The easiest of the options (between potting and in the ground) is to just put your plant in the ground in a garden bed. Simply dig a big hole, large enough to contain the current roots. Sprinkle some dried organic fertilizer and worm castings in the hole (I use Espoma Garden-tone) and flip your plant upside down and pull the pot off then insert the whole thing in the new hole. Cover the roots with soil and water deeply. Fertilize with a balanced liquid fertilizer every week or so. I use Agrothrive Organic General Purpose Vegetable liquid fertilizer for this purpose.

If you want to put it into a pot, find some high quality organic potting soil (I like Fox Farms potting soils), dry fertilizer, and worm castings (I use worm castings all the time, they work wonders for your plants). 

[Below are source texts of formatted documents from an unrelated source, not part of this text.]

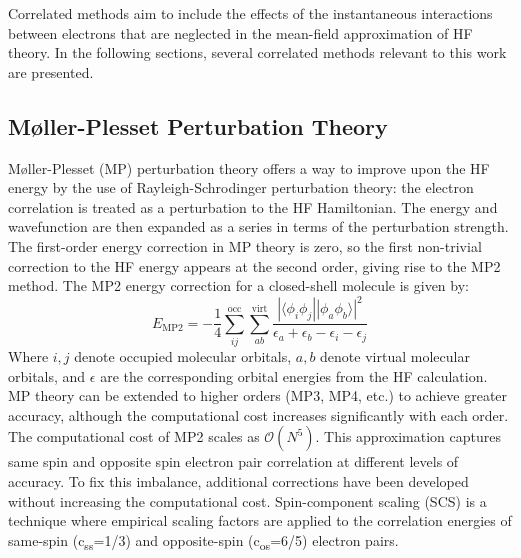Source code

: Correlated methods aim to include the effects of the instantaneous interactions between electrons that are neglected in the mean-field approximation of HF theory. In the following sections, several correlated methods relevant to this work are presented.


\subsection{Møller-Plesset Perturbation Theory}
Møller-Plesset (MP)\cite{shavitt2009many} perturbation theory offers a way to improve upon the HF energy by the use of Rayleigh-Schrodinger perturbation theory: the electron correlation is treated as a perturbation to the HF Hamiltonian. The energy and wavefunction are then expanded as a series in terms of the perturbation strength. The first-order energy correction in MP theory is zero, so the first non-trivial correction to the HF energy appears at the second order, giving rise to the MP2 method. The MP2 energy correction for a closed-shell molecule is given by:
\begin{equation} \label{eq:MP2}
    E_{\mathrm{MP2}} = - \frac{1}{4} \sum_{ij}^{\mathrm{occ}} \sum_{ab}^{\mathrm{virt}} \frac{|\langle \phi_i \phi_j || \phi_a \phi_b \rangle|^2}{\epsilon_a + \epsilon_b - \epsilon_i - \epsilon_j}
\end{equation}
Where $i,j$ denote occupied molecular orbitals, $a,b$ denote virtual molecular orbitals, and $\epsilon$ are the corresponding orbital energies from the HF calculation. MP theory can be extended to higher orders (MP3, MP4, etc.) to achieve greater accuracy, although the computational cost increases significantly with each order. The computational cost of MP2 scales as $\mathcal{O}(N^5)$. This approximation captures same spin and opposite spin electron pair correlation at different levels of accuracy. To fix this imbalance, additional corrections have been developed without increasing the computational cost. Spin-component scaling (SCS)\cite{grimme2003improved} is a technique where empirical scaling factors are applied to the correlation energies of same-spin (c\textsubscript{ss}=1/3) and opposite-spin (c\textsubscript{os}=6/5) electron pairs.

Once you get your plant in the ground or a pot, water it well and make sure it stays watered. Outdoors, it should give you many months of production if you don’t pick it to death, which is something I have done.

Trader Joe's Basil Plant transplanted into pot
Trader Joe’s Basil Plant transplanted into a pot

Harvesting your Basil

When harvesting leaves from your plant, remember to carefully pinch off a portion of the stem above a junction where two small leaves are emerging on opposite sides. By doing so, these two leaves will develop into complete branches, effectively doubling the number of leaves available for future harvests.

To encourage continuous growth and expansion, it is advisable to periodically pinch off sections of your basil plant, even when you do not require the leaves immediately. This practice promotes branching and overall plant size. Furthermore, it helps delay the onset of the plant’s reproductive phase known as ‘bolting,’ characterized by flowering and seed production. Once a plant starts to flower, you can’t stop it, but that doesn’t mean you can’t get leaves from it for a few more weeks but eventually it will stop producing leaves and just die eventually. Basil is a tender plant and can’t take a frost so if you live in a northern climate, eventually it will die.

If you are a heavy Basil user, having more than one plant in your garden is a must. If you just want occasional basil then just one plant is probably good enough. Enjoy!